[MATERIAL SUPPLIED Boundary: Start]

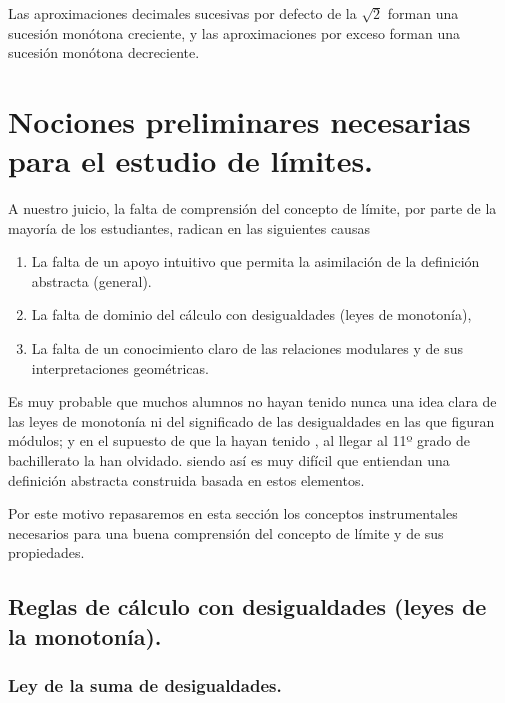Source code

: \documentclass[oneside,english,spanish,2m,twoside,svgnames,x11names,HTML,twoside,12pt]{libro-matua}\usepackage[]{graphicx}\usepackage[]{color}
\begin{document}
\begin{ejemplo}

Las aproximaciones decimales sucesivas por defecto de la $\sqrt{2}$
forman una sucesión monótona creciente, y las aproximaciones por exceso
forman una sucesión monótona decreciente.

\end{ejemplo}

\section{Nociones preliminares necesarias para el estudio de límites.}

\intro

A nuestro juicio, la falta de comprensión del concepto de límite,
por parte de la mayoría de los estudiantes, radican en las siguientes
causas 
\begin{enumerate}
\item La falta de un apoyo intuitivo que permita la asimilación de la definición
abstracta (general).
\item La falta de dominio del cálculo con desigualdades (leyes de monotonía), 
\item La falta de un conocimiento claro de las relaciones modulares y de
sus interpretaciones geométricas.
\end{enumerate}
Es muy probable que muchos alumnos no hayan tenido nunca una idea
clara de las leyes de monotonía ni del significado de las desigualdades
en las que figuran módulos; y en el supuesto de que la hayan tenido
, al llegar al 11º grado de bachillerato la han olvidado. siendo así
es muy difícil que entiendan una definición abstracta construida basada
en estos elementos.

Por este motivo repasaremos en esta sección los conceptos instrumentales
necesarios para una buena comprensión del concepto de límite y de
sus propiedades.

\subsection{Reglas de cálculo con desigualdades (leyes de la monotonía).}

\subsubsection{Ley de la suma de desigualdades.}

\end{document}
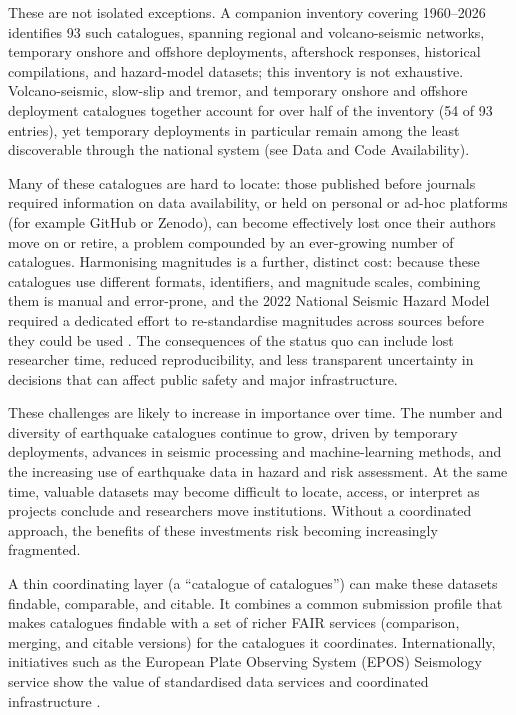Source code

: \documentclass[11pt]{article}
\begin{document}
These are not isolated exceptions. A companion inventory covering 1960--2026 identifies 93 such catalogues, spanning regional and volcano-seismic networks, temporary onshore and offshore deployments, aftershock responses, historical compilations, and hazard-model datasets; this inventory is not exhaustive. Volcano-seismic, slow-slip and tremor, and temporary onshore and offshore deployment catalogues together account for over half of the inventory (54 of 93 entries), yet temporary deployments in particular remain among the least discoverable through the national system (see Data and Code Availability).

Many of these catalogues are hard to locate: those published before journals required information on data availability, or held on personal or ad-hoc platforms (for example GitHub or Zenodo), can become effectively lost once their authors move on or retire, a problem compounded by an ever-growing number of catalogues. Harmonising magnitudes is a further, distinct cost: because these catalogues use different formats, identifiers, and magnitude scales, combining them is manual and error-prone, and the 2022 National Seismic Hazard Model required a dedicated effort to re-standardise magnitudes across sources before they could be used \citep{NSHM2022BSSA, Christophersen2024}. The consequences of the status quo can include lost researcher time, reduced reproducibility, and less transparent uncertainty in decisions that can affect public safety and major infrastructure.

These challenges are likely to increase in importance over time. The number and diversity of earthquake catalogues continue to grow, driven by temporary deployments, advances in seismic processing and machine-learning methods, and the increasing use of earthquake data in hazard and risk assessment. At the same time, valuable datasets may become difficult to locate, access, or interpret as projects conclude and researchers move institutions. Without a coordinated approach, the benefits of these investments risk becoming increasingly fragmented.

A thin coordinating layer (a ``catalogue of catalogues'') can make these datasets findable, comparable, and citable. It combines a common submission profile that makes catalogues findable with a set of richer FAIR services (comparison, merging, and citable versions) for the catalogues it coordinates. Internationally, initiatives such as the European Plate Observing System (EPOS) Seismology service show the value of standardised data services and coordinated infrastructure \citep{EPOSSeisTCS, EPOSSeisDataServices}. 
\end{document}
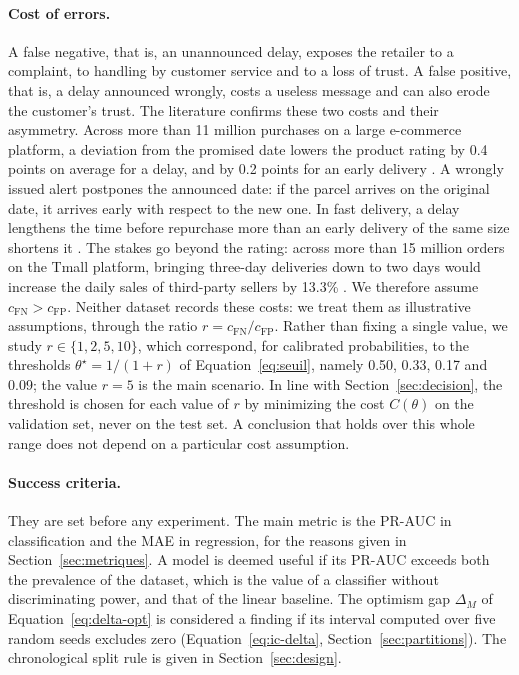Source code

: \documentclass[11pt,a4paper]{article}
\theoremstyle{definition}
\begin{document}
\paragraph{Cost of errors.} A false negative, that is, an unannounced delay, exposes the retailer to a complaint, to handling by customer service and to a loss of trust. A false positive, that is, a delay announced wrongly, costs a useless message and can also erode the customer's trust. The literature confirms these two costs and their asymmetry. Across more than 11 million purchases on a large e-commerce platform, a deviation from the promised date lowers the product rating by 0.4 points on average for a delay, and by 0.2 points for an early delivery \cite{nozari2026please}. A wrongly issued alert postpones the announced date: if the parcel arrives on the original date, it arrives early with respect to the new one. In fast delivery, a delay lengthens the time before repurchase more than an early delivery of the same size shortens it \cite{harter2025effect}. The stakes go beyond the rating: across more than 15 million orders on the Tmall platform, bringing three-day deliveries down to two days would increase the daily sales of third-party sellers by 13.3\% \cite{deshpande2023logistics}. We therefore assume $c_{\mathrm{FN}} > c_{\mathrm{FP}}$. Neither dataset records these costs: we treat them as illustrative assumptions, through the ratio $r = c_{\mathrm{FN}}/c_{\mathrm{FP}}$. Rather than fixing a single value, we study $r \in \{1, 2, 5, 10\}$, which correspond, for calibrated probabilities, to the thresholds $\theta^\star = 1/(1+r)$ of Equation~\eqref{eq:seuil}, namely 0.50, 0.33, 0.17 and 0.09; the value $r = 5$ is the main scenario. In line with Section~\ref{sec:decision}, the threshold is chosen for each value of $r$ by minimizing the cost $C(\theta)$ on the validation set, never on the test set. A conclusion that holds over this whole range does not depend on a particular cost assumption.

\paragraph{Success criteria.} They are set before any experiment. The main metric is the PR-AUC in classification and the MAE in regression, for the reasons given in Section~\ref{sec:metriques}. A model is deemed useful if its PR-AUC exceeds both the prevalence of the dataset, which is the value of a classifier without discriminating power, and that of the linear baseline. The optimism gap $\Delta_M$ of Equation~\eqref{eq:delta-opt} is considered a finding if its interval computed over five random seeds excludes zero (Equation~\eqref{eq:ic-delta}, Section~\ref{sec:partitions}). The chronological split rule is given in Section~\ref{sec:design}.
\end{document}
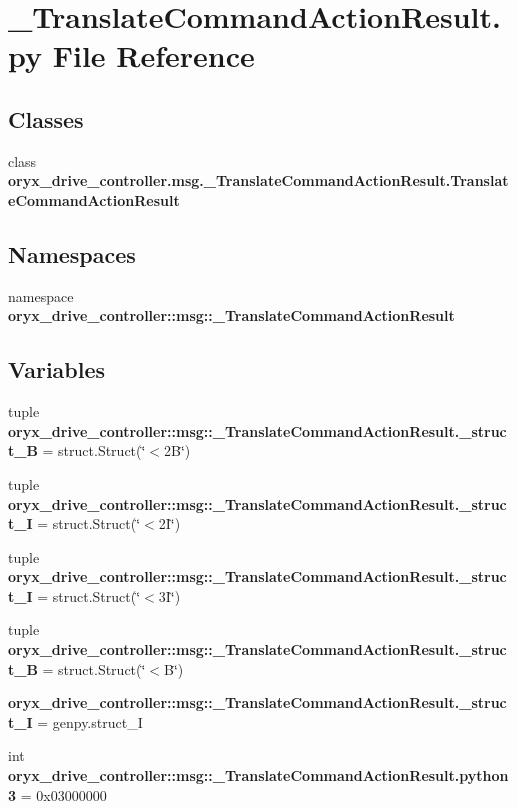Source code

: \section{\-\_\-\-Translate\-Command\-Action\-Result.\-py \-File \-Reference}
\label{__TranslateCommandActionResult_8py}
\subsection*{\-Classes}
\begin{DoxyCompactItemize}
\item 
class {\bf oryx\-\_\-drive\-\_\-controller.\-msg.\-\_\-\-Translate\-Command\-Action\-Result.\-Translate\-Command\-Action\-Result}
\end{DoxyCompactItemize}
\subsection*{\-Namespaces}
\begin{DoxyCompactItemize}
\item 
namespace {\bf oryx\-\_\-drive\-\_\-controller\-::msg\-::\-\_\-\-Translate\-Command\-Action\-Result}
\end{DoxyCompactItemize}
\subsection*{\-Variables}
\begin{DoxyCompactItemize}
\item 
tuple {\bf oryx\-\_\-drive\-\_\-controller\-::msg\-::\-\_\-\-Translate\-Command\-Action\-Result.\-\_\-struct\-\_\-B} = struct.\-Struct(\char`\"{}$<$2\-B\char`\"{})
\item 
tuple {\bf oryx\-\_\-drive\-\_\-controller\-::msg\-::\-\_\-\-Translate\-Command\-Action\-Result.\-\_\-struct\-\_\-I} = struct.\-Struct(\char`\"{}$<$2\-I\char`\"{})
\item 
tuple {\bf oryx\-\_\-drive\-\_\-controller\-::msg\-::\-\_\-\-Translate\-Command\-Action\-Result.\-\_\-struct\-\_\-I} = struct.\-Struct(\char`\"{}$<$3\-I\char`\"{})
\item 
tuple {\bf oryx\-\_\-drive\-\_\-controller\-::msg\-::\-\_\-\-Translate\-Command\-Action\-Result.\-\_\-struct\-\_\-\-B} = struct.\-Struct(\char`\"{}$<$\-B\char`\"{})
\item 
{\bf oryx\-\_\-drive\-\_\-controller\-::msg\-::\-\_\-\-Translate\-Command\-Action\-Result.\-\_\-struct\-\_\-\-I} = genpy.\-struct\-\_\-\-I
\item 
int {\bf oryx\-\_\-drive\-\_\-controller\-::msg\-::\-\_\-\-Translate\-Command\-Action\-Result.\-python3} = 0x03000000
\end{DoxyCompactItemize}
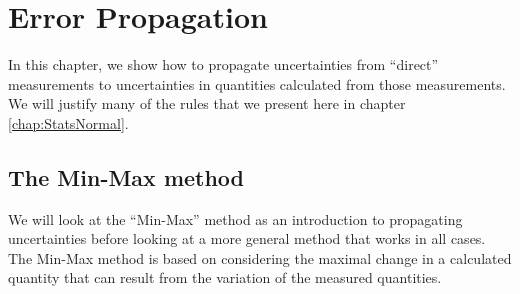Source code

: %
\chapter{Error Propagation}
\label{chap:ErrorPropagation}
In this chapter, we show how to propagate uncertainties from ``direct'' measurements to uncertainties in quantities calculated from those measurements. We will justify many of the rules that we present here in chapter \ref{chap:StatsNormal}.

\section{The Min-Max method}
We will look at the ``Min-Max'' method as an introduction to propagating uncertainties before looking at a more general method that works in all cases. The Min-Max method is based on considering the maximal change in a calculated quantity that can result from the variation of the measured quantities.

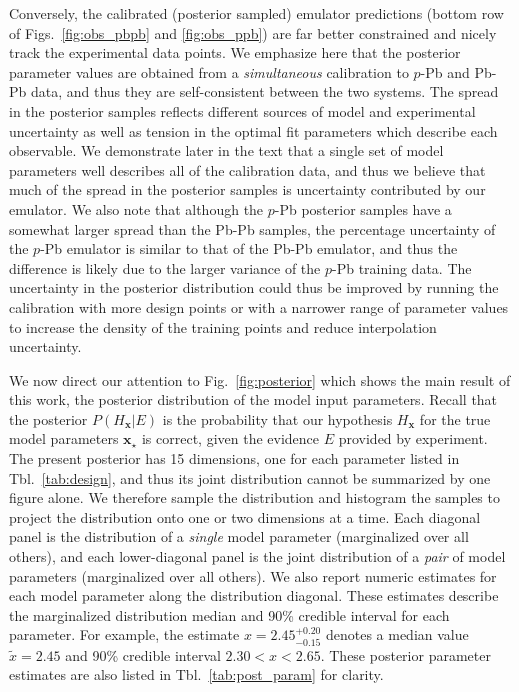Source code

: \documentclass[aps,prc,reprint,amsmath,nofootinbib]{revtex4-1}
\newcommand{\x}{\mathbf x}
\begin{document}
Conversely, the calibrated (posterior sampled) emulator predictions (bottom row of Figs.~\ref{fig:obs_pbpb} and \ref{fig:obs_ppb}) are far better constrained and nicely track the experimental data points.
We emphasize here that the posterior parameter values are obtained from a \emph{simultaneous} calibration to $p$-Pb and Pb-Pb data, and thus they are self-consistent between the two systems.
The spread in the posterior samples reflects different sources of model and experimental uncertainty as well as tension in the optimal fit parameters which describe each observable.
We demonstrate later in the text that a single set of model parameters well describes all of the calibration data, and thus we believe that much of the spread in the posterior samples is uncertainty contributed by our emulator.
We also note that although the $p$-Pb posterior samples have a somewhat larger spread than the Pb-Pb samples, the percentage uncertainty of the $p$-Pb emulator is similar to that of the Pb-Pb emulator, and thus the difference is likely due to the larger variance of the $p$-Pb training data.
The uncertainty in the posterior distribution could thus be improved by running the calibration with more design points or with a narrower range of parameter values to increase the density of the training points and reduce interpolation uncertainty.

We now direct our attention to Fig.~\ref{fig:posterior} which shows the main result of this work, the posterior distribution of the model input parameters.
Recall that the posterior $P(H_\x | E)$ is the probability that our hypothesis $H_\x$ for the true model parameters $\x_\star$ is correct, given the evidence $E$ provided by experiment.
The present posterior has 15 dimensions, one for each parameter listed in Tbl.~\ref{tab:design}, and thus its joint distribution cannot be summarized by one figure alone.
We therefore sample the distribution and histogram the samples to project the distribution onto one or two dimensions at a time.
Each diagonal panel is the distribution of a \emph{single} model parameter (marginalized over all others), and each lower-diagonal panel is the joint distribution of a \emph{pair} of model parameters (marginalized over all others).
We also report numeric estimates for each model parameter along the distribution diagonal.
These estimates describe the marginalized distribution median and 90\% credible interval for each parameter.
For example, the estimate $x=2.45_{-0.15}^{+0.20}$ denotes a median value $\tilde{x}=2.45$ and 90\% credible interval $2.30 < x < 2.65$.
These posterior parameter estimates are also listed in Tbl.~\ref{tab:post_param} for clarity.
\end{document}
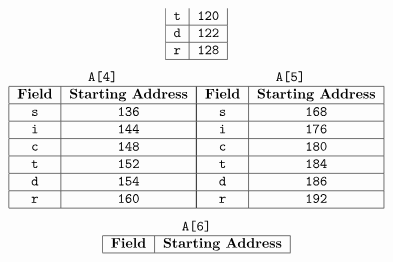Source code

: \documentclass[9pt]{article}
\begin{document}
\begin{enumerate}
\begin{enumerate}
$$\begin{tabular}{@{}|c|c|@{}}
                     \verb|t| & \verb|120| \\ \hline
                     \verb|d| & \verb|122| \\ \hline
                     \verb|r| & \verb|128| \\ \hline
                  \end{tabular}
               $$
               $$
                  \begin{tabular}{@{}|c|c|@{}}
                     \multicolumn{2}{c}{\texttt{A[4]}} \\ \hline
                     \textbf{Field} & \textbf{Starting Address} \\ \hline
                     \verb|s| & \verb|136| \\ \hline
                     \verb|i| & \verb|144| \\ \hline
                     \verb|c| & \verb|148| \\ \hline
                     \verb|t| & \verb|152| \\ \hline
                     \verb|d| & \verb|154| \\ \hline
                     \verb|r| & \verb|160| \\ \hline
                  \end{tabular}
                  \begin{tabular}{@{}|c|c|@{}}
                     \multicolumn{2}{c}{\texttt{A[5]}} \\ \hline
                     \textbf{Field} & \textbf{Starting Address} \\ \hline
                     \verb|s| & \verb|168| \\ \hline
                     \verb|i| & \verb|176| \\ \hline
                     \verb|c| & \verb|180| \\ \hline
                     \verb|t| & \verb|184| \\ \hline
                     \verb|d| & \verb|186| \\ \hline
                     \verb|r| & \verb|192| \\ \hline
                  \end{tabular}
               $$
               $$
                  \begin{tabular}{@{}|c|c|@{}}
                     \multicolumn{2}{c}{\texttt{A[6]}} \\ \hline
                     \textbf{Field} & \textbf{Starting Address} \\ \hline

\end{tabular}$$
\end{enumerate}
\end{enumerate}
\end{document}
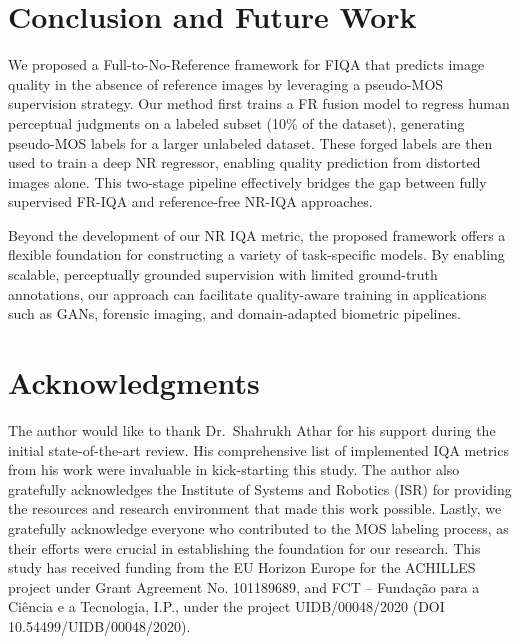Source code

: \section{Conclusion and Future Work}

We proposed a Full-to-No-Reference framework for FIQA that predicts image quality in the absence of reference images by leveraging a pseudo-MOS supervision strategy. Our method first trains a FR fusion model to regress human perceptual judgments on a labeled subset (10\% of the dataset), generating pseudo-MOS labels for a larger unlabeled dataset. These forged labels are then used to train a deep NR regressor, enabling quality prediction from distorted images alone. This two-stage pipeline effectively bridges the gap between fully supervised FR-IQA and reference-free NR-IQA approaches.

Beyond the development of our NR IQA metric, the proposed framework offers a flexible foundation for constructing a variety of task-specific models. By enabling scalable, perceptually grounded supervision with limited ground-truth annotations, our approach can facilitate quality-aware training in applications such as GANs, forensic imaging, and domain-adapted biometric pipelines.

\section{Acknowledgments}

The author would like to thank Dr.\ Shahrukh Athar for his support during the initial state-of-the-art review. His comprehensive list of implemented IQA metrics from his work were invaluable in kick-starting this study.
The author also gratefully acknowledges the Institute of Systems and Robotics (ISR) for providing the resources and research environment that made this work possible.
Lastly, we gratefully acknowledge everyone who contributed to the MOS labeling process, as their efforts were crucial in establishing the foundation for our research.
This study has received funding from the EU Horizon Europe for the  ACHILLES project under Grant Agreement No. 101189689, and FCT -- Fundação para a Ciência e a Tecnologia, I.P., under the project UIDB/00048/2020 (DOI 10.54499/UIDB/00048/2020). %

[MATERIAL SUPPLIED Boundary: End]

● **TASK BRIEF**:
Taking every line of the records above into account, tally those that contain "general" and give only the total.

● **TASK RESPONSE**:
2